ASSIGNMENT
Filter these entries down to the lines that hold the word "requests", and show each of them.

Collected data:
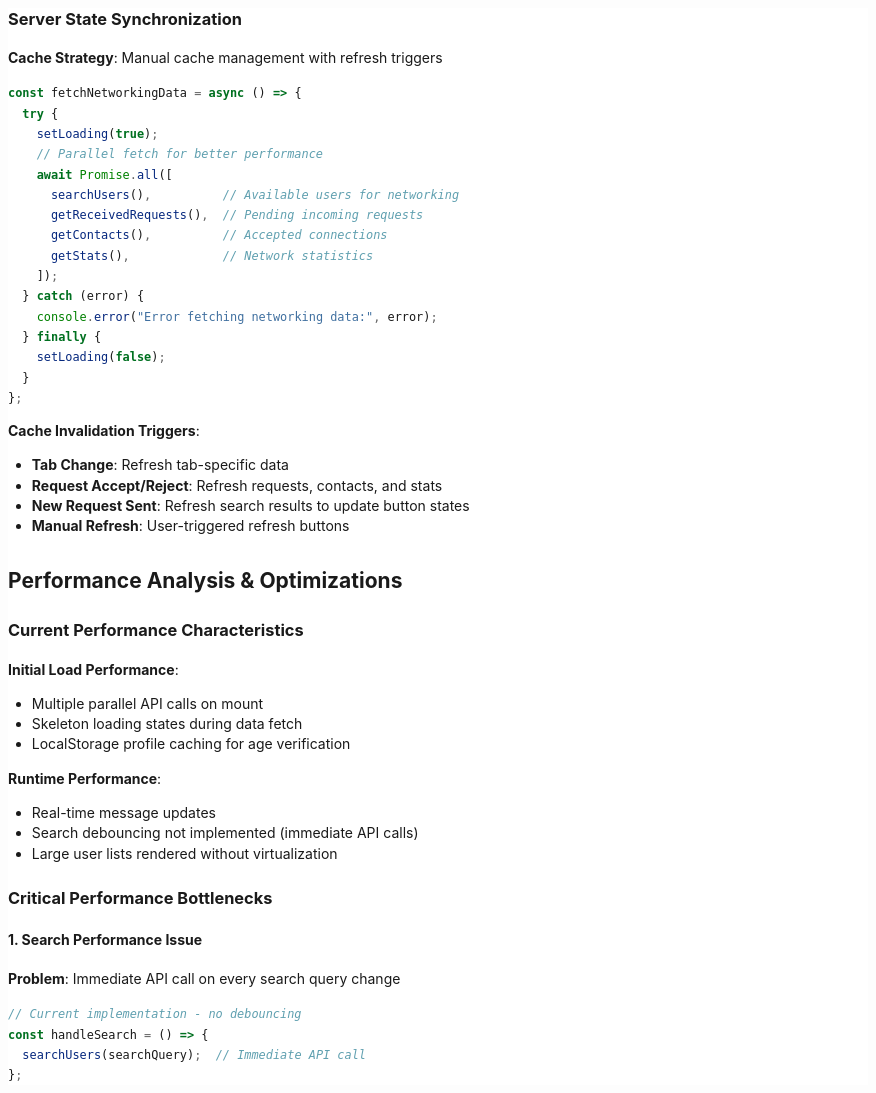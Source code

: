 ### Server State Synchronization

**Cache Strategy**: Manual cache management with refresh triggers
```typescript
const fetchNetworkingData = async () => {
  try {
    setLoading(true);
    // Parallel fetch for better performance
    await Promise.all([
      searchUsers(),          // Available users for networking
      getReceivedRequests(),  // Pending incoming requests
      getContacts(),          // Accepted connections
      getStats(),             // Network statistics
    ]);
  } catch (error) {
    console.error("Error fetching networking data:", error);
  } finally {
    setLoading(false);
  }
};
```

**Cache Invalidation Triggers**:
- **Tab Change**: Refresh tab-specific data
- **Request Accept/Reject**: Refresh requests, contacts, and stats
- **New Request Sent**: Refresh search results to update button states
- **Manual Refresh**: User-triggered refresh buttons

## Performance Analysis & Optimizations

### Current Performance Characteristics

**Initial Load Performance**:
- Multiple parallel API calls on mount
- Skeleton loading states during data fetch
- LocalStorage profile caching for age verification

**Runtime Performance**:
- Real-time message updates
- Search debouncing not implemented (immediate API calls)
- Large user lists rendered without virtualization

### Critical Performance Bottlenecks

#### 1. Search Performance Issue

**Problem**: Immediate API call on every search query change
```typescript
// Current implementation - no debouncing
const handleSearch = () => {
  searchUsers(searchQuery);  // Immediate API call
};
```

RESPONSE TO THE EXERCISE
      getReceivedRequests(),  // Pending incoming requests
- **Request Accept/Reject**: Refresh requests, contacts, and stats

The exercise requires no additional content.